PATTIRO justru mendapati hal yang mengkhawatirkan. RUU ini malah cenderung membuka peluang dan bahkan memberikan perlindungan bagi korupsi dan penyalahgunaan wewenang oleh kepala daerah.
Catatan PATTIRO atas RUU Pemda menunjukkan ada dua pola perlindungan RUU Pemda atas korupsi/penyalahgunaan wewenang dari kepala daerah.
Pola pertama: memberikan payung bagi pengabaian kontrol politik atas keuangan daerah. dan pola kedua, memberikan payung bagi imunitas hukum dari kepala daerah.
Pola pertama, ditunjukkan dengan adanya aturan pengabaian kontrol DPRD atas perencanaan dan pertanggungjawaban keuangan daerah. Aturan ini terdapat di Pasal 202 dan Pasal 207. Pasal 202 tentang pembahasan bersama DPRD dan kepala daerah terhadap RAPBD. Dan Pasal 207 tentang pembahasan bersama DPRD dan kepala daerah terhadap pertanggungjawaban pelaksanaan APBD.
Ketentuan ini akan menimbulkan konsekuensi politik. Pertama, dengan mengabaikan fungsi pengawasan DPRD dalam pembahasan RAPBD dan pertanggungjawaban APBD, maka RUU Pemda berpotensi membuka penyalahgunaan kekuasaan dari kepala daerah. Cukup dengan alasan gagal bersepakat dengan DPRD –apapun rasionalitas dibalik kegagalan tersebut- kepala daerah dapat menetapkan APBD dan menetapkan penerimaan pertanggungjawaban dirinya sendiri atas pelaksanaan APBD yang dilakukannya melalui pengesahan dari Menteri (bagi provinsi) atau gubernur (bagi kabupaten/kota) dalam rentang waktu 22 (dua puluh dua) hari -22 hari saja, bukan 22 hari kerja!
Dibalik Pasal ini, agaknya, RUU Pemda sudah berpretensi bahwa DPRD adalah lembaga buruk, korup, dan penghalang proses pembahasan rencana dan pertanggungjawaban keuangan daerah. Transaksi politik harus direduksi dalam proses pembahasan terkait keuangan daerah. Tentu kita sepakat bahwa keuangan daerah/APBD adalah area terlarang bagi transaksi politik yang korup dan menjadi sumber pendanaan parpol, darimana anggota DPRD itu berasal. Namun, tidak boleh begitu saja menghilangkan fakta, bahwa proses pembahasan APBD adalah proses politik demokratik.
Konsekuensi politik kedua adalah ditetapkannya APBD dan pertanggungjawaban APBD melalui peraturan kepala daerah berpotensi cacat-hukum.

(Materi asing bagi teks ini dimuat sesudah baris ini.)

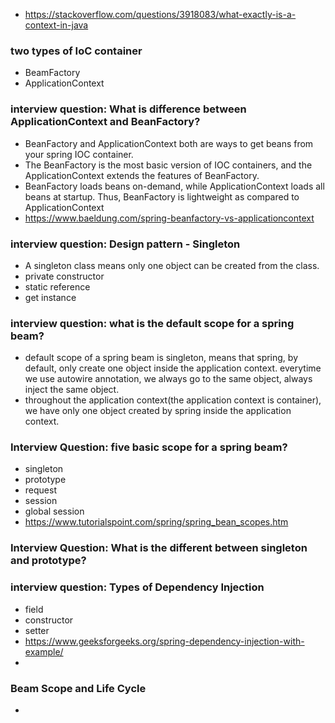 - https://stackoverflow.com/questions/3918083/what-exactly-is-a-context-in-java

### two types of IoC container
- BeamFactory
- ApplicationContext

### interview question: What is difference between ApplicationContext and BeanFactory?
- BeanFactory and ApplicationContext both are ways to get beans from your spring IOC container.
- The BeanFactory is the most basic version of IOC containers, and the ApplicationContext extends the features of BeanFactory.
- BeanFactory loads beans on-demand, while ApplicationContext loads all beans at startup. Thus, BeanFactory is lightweight as compared to ApplicationContext
- https://www.baeldung.com/spring-beanfactory-vs-applicationcontext

### interview question: Design pattern - Singleton
- A singleton class means only one object can be created from the class.
- private constructor
- static reference
- get instance

### interview question: what is the default scope for a spring beam?
- default scope of a spring beam is singleton, means that spring, by default, only create one object inside the application context. everytime we use autowire annotation, we always go to the same object, always inject the same object.
- throughout the application context(the application context is container), we have only one object created by spring inside the application context.

### Interview Question: five basic scope for a spring beam?
- singleton
- prototype
- request
- session
- global session
- https://www.tutorialspoint.com/spring/spring_bean_scopes.htm

### Interview Question: What is the different between singleton and prototype?

### interview question: Types of Dependency Injection
- field
- constructor
- setter
- https://www.geeksforgeeks.org/spring-dependency-injection-with-example/
- 

### Beam Scope and Life Cycle
- 
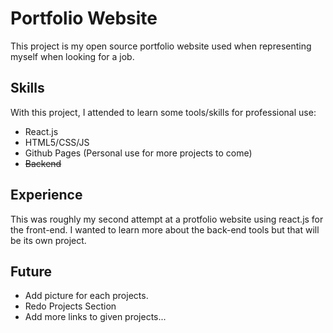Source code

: # Portfolio Website
This project is my open source portfolio website used when representing myself when looking for a job.

## Skills

With this project, I attended to learn some tools/skills for professional use:

* React.js
* HTML5/CSS/JS
* Github Pages (Personal use for more projects to come)
* ~~Backend~~

## Experience

This was roughly my second attempt at a protfolio website using react.js for the front-end. I wanted to learn more about the back-end tools but that will be its own project.

## Future
* Add picture for each projects.
* Redo Projects Section
* Add more links to given projects...
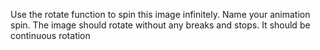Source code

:  Use the rotate function to spin this image infinitely. 
 Name your animation spin. 
 The image should rotate without any breaks and stops. 
 It should be continuous rotation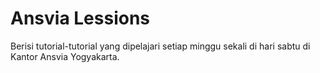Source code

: Ansvia Lessions
================

Berisi tutorial-tutorial yang dipelajari setiap minggu sekali di hari sabtu di Kantor Ansvia Yogyakarta.

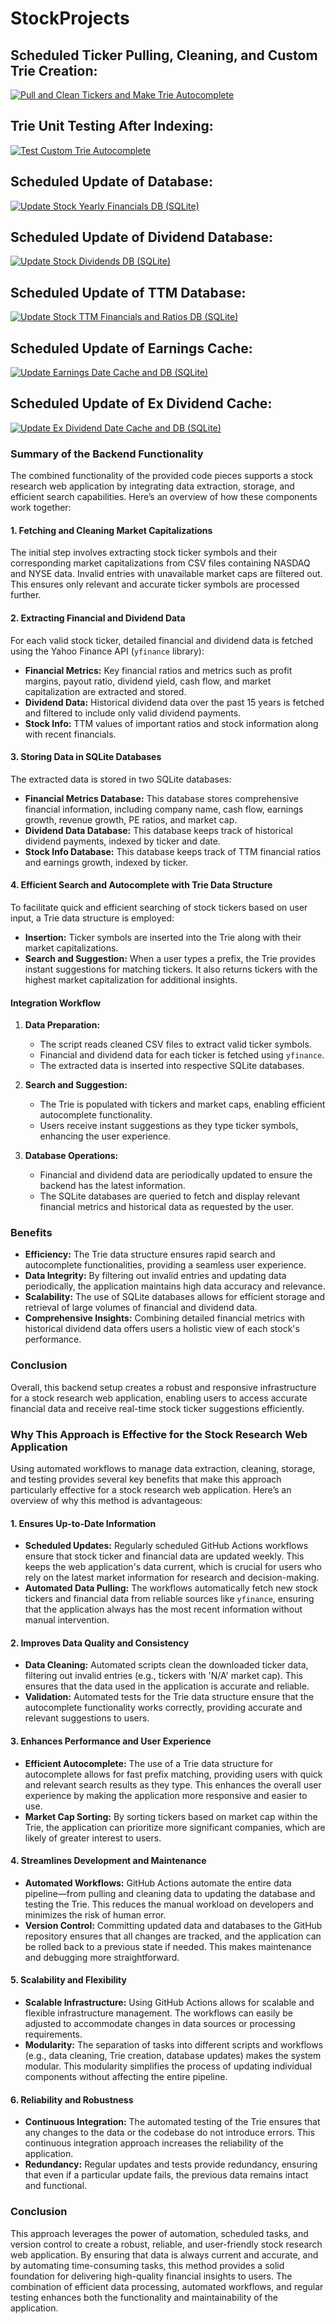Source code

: # StockProjects

## Scheduled Ticker Pulling, Cleaning, and Custom Trie Creation:

[![Pull and Clean Tickers and Make Trie Autocomplete](https://github.com/JNewman-cell/StockProjects/actions/workflows/tickers.yml/badge.svg)](https://github.com/JNewman-cell/StockProjects/actions/workflows/tickers.yml)

## Trie Unit Testing After Indexing:

[![Test Custom Trie Autocomplete](https://github.com/JNewman-cell/StockProjects/actions/workflows/test_trie.yml/badge.svg)](https://github.com/JNewman-cell/StockProjects/actions/workflows/test_trie.yml)

## Scheduled Update of Database:

[![Update Stock Yearly Financials DB (SQLite)](https://github.com/JNewman-cell/StockProjects/actions/workflows/update_database.yml/badge.svg)](https://github.com/JNewman-cell/StockProjects/actions/workflows/update_database.yml)

## Scheduled Update of Dividend Database:

[![Update Stock Dividends DB (SQLite)](https://github.com/JNewman-cell/StockProjects/actions/workflows/update_dividend_database.yml/badge.svg)](https://github.com/JNewman-cell/StockProjects/actions/workflows/update_dividend_database.yml)

## Scheduled Update of TTM Database:

[![Update Stock TTM Financials and Ratios DB (SQLite)](https://github.com/JNewman-cell/StockProjects/actions/workflows/update_ttm_database.yml/badge.svg)](https://github.com/JNewman-cell/StockProjects/actions/workflows/update_ttm_database.yml)

## Scheduled Update of Earnings Cache:

[![Update Earnings Date Cache and DB (SQLite)](https://github.com/JNewman-cell/StockProjects/actions/workflows/earnings_cache.yml/badge.svg)](https://github.com/JNewman-cell/StockProjects/actions/workflows/earnings_cache.yml)

## Scheduled Update of Ex Dividend Cache:

[![Update Ex Dividend Date Cache and DB (SQLite)](https://github.com/JNewman-cell/StockProjects/actions/workflows/ex_dividend_cache.yml/badge.svg)](https://github.com/JNewman-cell/StockProjects/actions/workflows/ex_dividend_cache.yml)

### Summary of the Backend Functionality

The combined functionality of the provided code pieces supports a stock research web application by integrating data extraction, storage, and efficient search capabilities. Here’s an overview of how these components work together:

#### 1. **Fetching and Cleaning Market Capitalizations**
The initial step involves extracting stock ticker symbols and their corresponding market capitalizations from CSV files containing NASDAQ and NYSE data. Invalid entries with unavailable market caps are filtered out. This ensures only relevant and accurate ticker symbols are processed further.

#### 2. **Extracting Financial and Dividend Data**
For each valid stock ticker, detailed financial and dividend data is fetched using the Yahoo Finance API (`yfinance` library):
- **Financial Metrics:** Key financial ratios and metrics such as profit margins, payout ratio, dividend yield, cash flow, and market capitalization are extracted and stored.
- **Dividend Data:** Historical dividend data over the past 15 years is fetched and filtered to include only valid dividend payments.
- **Stock Info:** TTM values of important ratios and stock information along with recent financials.

#### 3. **Storing Data in SQLite Databases**
The extracted data is stored in two SQLite databases:
- **Financial Metrics Database:** This database stores comprehensive financial information, including company name, cash flow, earnings growth, revenue growth, PE ratios, and market cap.
- **Dividend Data Database:** This database keeps track of historical dividend payments, indexed by ticker and date.
- **Stock Info Database:** This database keeps track of TTM financial ratios and earnings growth, indexed by ticker.

#### 4. **Efficient Search and Autocomplete with Trie Data Structure**
To facilitate quick and efficient searching of stock tickers based on user input, a Trie data structure is employed:
- **Insertion:** Ticker symbols are inserted into the Trie along with their market capitalizations.
- **Search and Suggestion:** When a user types a prefix, the Trie provides instant suggestions for matching tickers. It also returns tickers with the highest market capitalization for additional insights.

#### Integration Workflow
1. **Data Preparation:** 
    - The script reads cleaned CSV files to extract valid ticker symbols.
    - Financial and dividend data for each ticker is fetched using `yfinance`.
    - The extracted data is inserted into respective SQLite databases.

2. **Search and Suggestion:** 
    - The Trie is populated with tickers and market caps, enabling efficient autocomplete functionality.
    - Users receive instant suggestions as they type ticker symbols, enhancing the user experience.

3. **Database Operations:** 
    - Financial and dividend data are periodically updated to ensure the backend has the latest information.
    - The SQLite databases are queried to fetch and display relevant financial metrics and historical data as requested by the user.

### Benefits
- **Efficiency:** The Trie data structure ensures rapid search and autocomplete functionalities, providing a seamless user experience.
- **Data Integrity:** By filtering out invalid entries and updating data periodically, the application maintains high data accuracy and relevance.
- **Scalability:** The use of SQLite databases allows for efficient storage and retrieval of large volumes of financial and dividend data.
- **Comprehensive Insights:** Combining detailed financial metrics with historical dividend data offers users a holistic view of each stock's performance.

### Conclusion
Overall, this backend setup creates a robust and responsive infrastructure for a stock research web application, enabling users to access accurate financial data and receive real-time stock ticker suggestions efficiently.

### Why This Approach is Effective for the Stock Research Web Application

Using automated workflows to manage data extraction, cleaning, storage, and testing provides several key benefits that make this approach particularly effective for a stock research web application. Here’s an overview of why this method is advantageous:

#### 1. **Ensures Up-to-Date Information**

- **Scheduled Updates:** Regularly scheduled GitHub Actions workflows ensure that stock ticker and financial data are updated weekly. This keeps the web application's data current, which is crucial for users who rely on the latest market information for research and decision-making.
- **Automated Data Pulling:** The workflows automatically fetch new stock tickers and financial data from reliable sources like `yfinance`, ensuring that the application always has the most recent information without manual intervention.

#### 2. **Improves Data Quality and Consistency**

- **Data Cleaning:** Automated scripts clean the downloaded ticker data, filtering out invalid entries (e.g., tickers with 'N/A' market cap). This ensures that the data used in the application is accurate and reliable.
- **Validation:** Automated tests for the Trie data structure ensure that the autocomplete functionality works correctly, providing accurate and relevant suggestions to users.

#### 3. **Enhances Performance and User Experience**

- **Efficient Autocomplete:** The use of a Trie data structure for autocomplete allows for fast prefix matching, providing users with quick and relevant search results as they type. This enhances the overall user experience by making the application more responsive and easier to use.
- **Market Cap Sorting:** By sorting tickers based on market cap within the Trie, the application can prioritize more significant companies, which are likely of greater interest to users.

#### 4. **Streamlines Development and Maintenance**

- **Automated Workflows:** GitHub Actions automate the entire data pipeline—from pulling and cleaning data to updating the database and testing the Trie. This reduces the manual workload on developers and minimizes the risk of human error.
- **Version Control:** Committing updated data and databases to the GitHub repository ensures that all changes are tracked, and the application can be rolled back to a previous state if needed. This makes maintenance and debugging more straightforward.

#### 5. **Scalability and Flexibility**

- **Scalable Infrastructure:** Using GitHub Actions allows for scalable and flexible infrastructure management. The workflows can easily be adjusted to accommodate changes in data sources or processing requirements.
- **Modularity:** The separation of tasks into different scripts and workflows (e.g., data cleaning, Trie creation, database updates) makes the system modular. This modularity simplifies the process of updating individual components without affecting the entire pipeline.

#### 6. **Reliability and Robustness**

- **Continuous Integration:** The automated testing of the Trie ensures that any changes to the data or the codebase do not introduce errors. This continuous integration approach increases the reliability of the application.
- **Redundancy:** Regular updates and tests provide redundancy, ensuring that even if a particular update fails, the previous data remains intact and functional.

### Conclusion

This approach leverages the power of automation, scheduled tasks, and version control to create a robust, reliable, and user-friendly stock research web application. By ensuring that data is always current and accurate, and by automating time-consuming tasks, this method provides a solid foundation for delivering high-quality financial insights to users. The combination of efficient data processing, automated workflows, and regular testing enhances both the functionality and maintainability of the application.

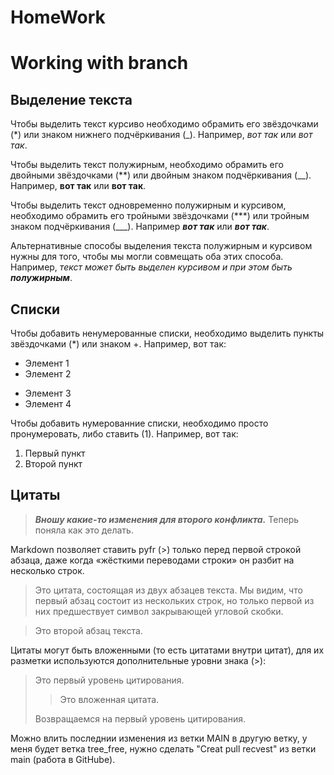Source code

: # HomeWork
# Working with branch

## Выделение текста

Чтобы выделить текст курсиво необходимо обрамить его звёздочками (*) или знаком нижнего подчёркивания (_). Например, *вот так* или _вот так_.

Чтобы выделить текст полужирным, необходимо обрамить его двойными звёздочками (**) или двойным знаком подчёркивания (__). Например, **вот так** или __вот так__.

Чтобы выделить текст одновременно полужирным и курсивом, необходимо обрамить его тройными звёздочками (***) или тройным знаком подчёркивания (___). Например ***вот так*** или ___вот так___.

Альтернативные способы выделения текста полужирным и курсивом нужны для того, чтобы мы могли совмещать оба этих способа. Например, _текст может быть выделен курсивом и при этом быть **полужирным**_.

## Списки

Чтобы добавить ненумерованные списки, необходимо выделить пункты звёздочками (*) или знаком +.
Например, вот так:

* Элемент 1
* Элемент 2
+ Элемент 3
+ Элемент 4

Чтобы добавить нумерованние списки, необходимо просто пронумеровать, либо ставить (1). Например, вот так:

1. Первый пункт
1. Второй пункт

## Цитаты

> ***Вношу какие-то изменения для второго конфликта.*** Теперь поняла как это делать.

Markdown позволяет ставить pyfr (>) только перед первой строкой абзаца, даже когда «жёсткими переводами строки» он разбит на несколько строк.

> Это цитата, состоящая из двух абзацев текста. Мы видим, что первый
абзац состоит из нескольких строк, но только первой из них предшествует
символ закрывающей угловой скобки.

> Это второй абзац текста.

Цитаты могут быть вложенными (то есть цитатами внутри цитат), для их разметки используются дополнительные уровни знака (>):

> Это первый уровень цитирования.
>
> > Это вложенная цитата.
>
> Возвращаемся на первый уровень цитирования.

Можно влить последнии изменения из ветки MAIN в другую ветку, у меня будет ветка tree_free, нужно сделать "Creat pull recvest" из ветки main (работа в GitHubе).

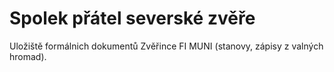 # Spolek přátel severské zvěře

Uložiště formálnich dokumentů Zvěřince FI MUNI (stanovy, zápisy z valných hromad).
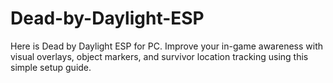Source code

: # Dead-by-Daylight-ESP
Here is Dead by Daylight ESP for PC. Improve your in-game awareness with visual overlays, object markers, and survivor location tracking using this simple setup guide.
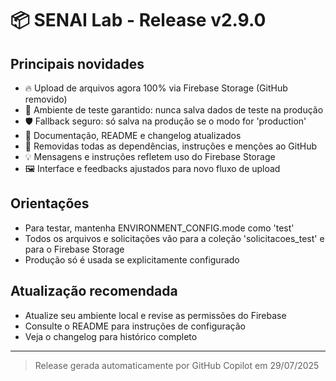 # 📦 SENAI Lab - Release v2.9.0

## Principais novidades

- 🔥 Upload de arquivos agora 100% via Firebase Storage (GitHub removido)
- 🧪 Ambiente de teste garantido: nunca salva dados de teste na produção
- 🛡️ Fallback seguro: só salva na produção se o modo for 'production'
- 📝 Documentação, README e changelog atualizados
- 🚫 Removidas todas as dependências, instruções e menções ao GitHub
- 💡 Mensagens e instruções refletem uso do Firebase Storage
- 🖼️ Interface e feedbacks ajustados para novo fluxo de upload

## Orientações

- Para testar, mantenha ENVIRONMENT_CONFIG.mode como 'test'
- Todos os arquivos e solicitações vão para a coleção 'solicitacoes_test' e para o Firebase Storage
- Produção só é usada se explicitamente configurado

## Atualização recomendada

- Atualize seu ambiente local e revise as permissões do Firebase
- Consulte o README para instruções de configuração
- Veja o changelog para histórico completo

---

> Release gerada automaticamente por GitHub Copilot em 29/07/2025
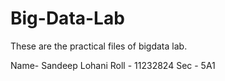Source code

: # Big-Data-Lab
These are the practical files of bigdata lab.

Name- Sandeep Lohani
Roll - 11232824
Sec - 5A1
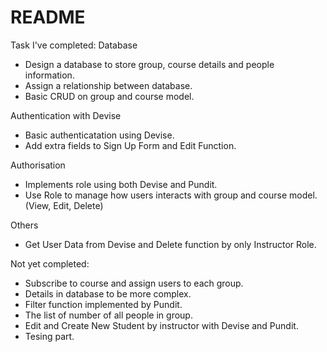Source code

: # README

Task I've completed:
Database
- Design a database to store group, course details and people information.
- Assign a relationship between database.
- Basic CRUD on group and course model.

Authentication with Devise
- Basic authenticatation using Devise.
- Add extra fields to Sign Up Form and Edit Function.

Authorisation
- Implements role using both Devise and Pundit.
- Use Role to manage how users interacts with group and course model. (View, Edit, Delete)

Others
- Get User Data from Devise and Delete function by only Instructor Role.

Not yet completed:
- Subscribe to course and assign users to each group.
- Details in database to be more complex.
- Filter function implemented by Pundit.
- The list of number of all people in group.
- Edit and Create New Student by instructor with Devise and Pundit.
- Tesing part.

Artinya, akan muncul konflik politik baru dengan DPRD. Peraturan kepala daerah tidak termasuk wilayah legislasi anggaran DPRD. Padahal APBD adalah produk anggaran bersama antara dua komponen pemerintahan daerah (kepala daerah dan DPRD).
Kecenderungan executive heavy dalam kedua pasal RUU Pemda tersebut menghadirkan potensi penyalahgunaan kekuasaan/kewenangan dari kepala daerah.
Pola Kedua, ditunjukkan dengan adanya dua pasal imunitas hukum kepada kepala daerah -Pasal 71 dan Pasal 269. Kedua pasal itu memberikan imunitas hukum kepada kepala daerah atas dasar dua hal: (i). Imunitas dari tuntutan pidana paska menjabat, dengan dasar hasil audit paska jabatan atas keuangan daerah dan aset daerah; dan (ii). Imunitas dari tuntutan pidana, atas kegagalan implementasi inovasi daerah.
Imunitas paska menjabat, dengan berlindung dibalik hasil audit dari instansi yang berwenang (BPK atau BPKP) merupakan upaya menghalangi pemberantasan korupsi. Persoalannya bukan pada kredibilitas dari hasil audit paska jabatan dari BPK/BPKP itu. Persoalannya pada upaya menutup adanya bukti-bukti tindak pidana diluar dari hal-hal yang diaudit oleh instansi yang berwenang itu. Demikian pula dengan imunitas hukum dari kegagalan kebijakan inovasi daerah. Kegagalan inovasi tidak termasuk ranah hukum pidana. Hal ini menjadi ranah kebijakan, administrasi, dan kompetensi pelaksana kebijakan tersebut.
Rekomendasi PATTIRO kepada DPR dan Pemerintah
- Pasal 202 diubah. Penetapan RAPBD tetap melalui Perda, bukan peraturan kepala daerah. Penetapan dengan Perda mendorong DPRD dan kepala daerah bersikap produktif, positif, dan menaati koridor pembahasan RAPBD. Ketidaksetujuan atas RAPBD merupakan sikap politik bersama, dan dipecahkan dengan menggunakan APBD dengan pagu sesuai tahun anggaran sebelumnya. Dengan demikian, kewenangan kepala daerah tidak berlebihan atas penetapan RAPBD.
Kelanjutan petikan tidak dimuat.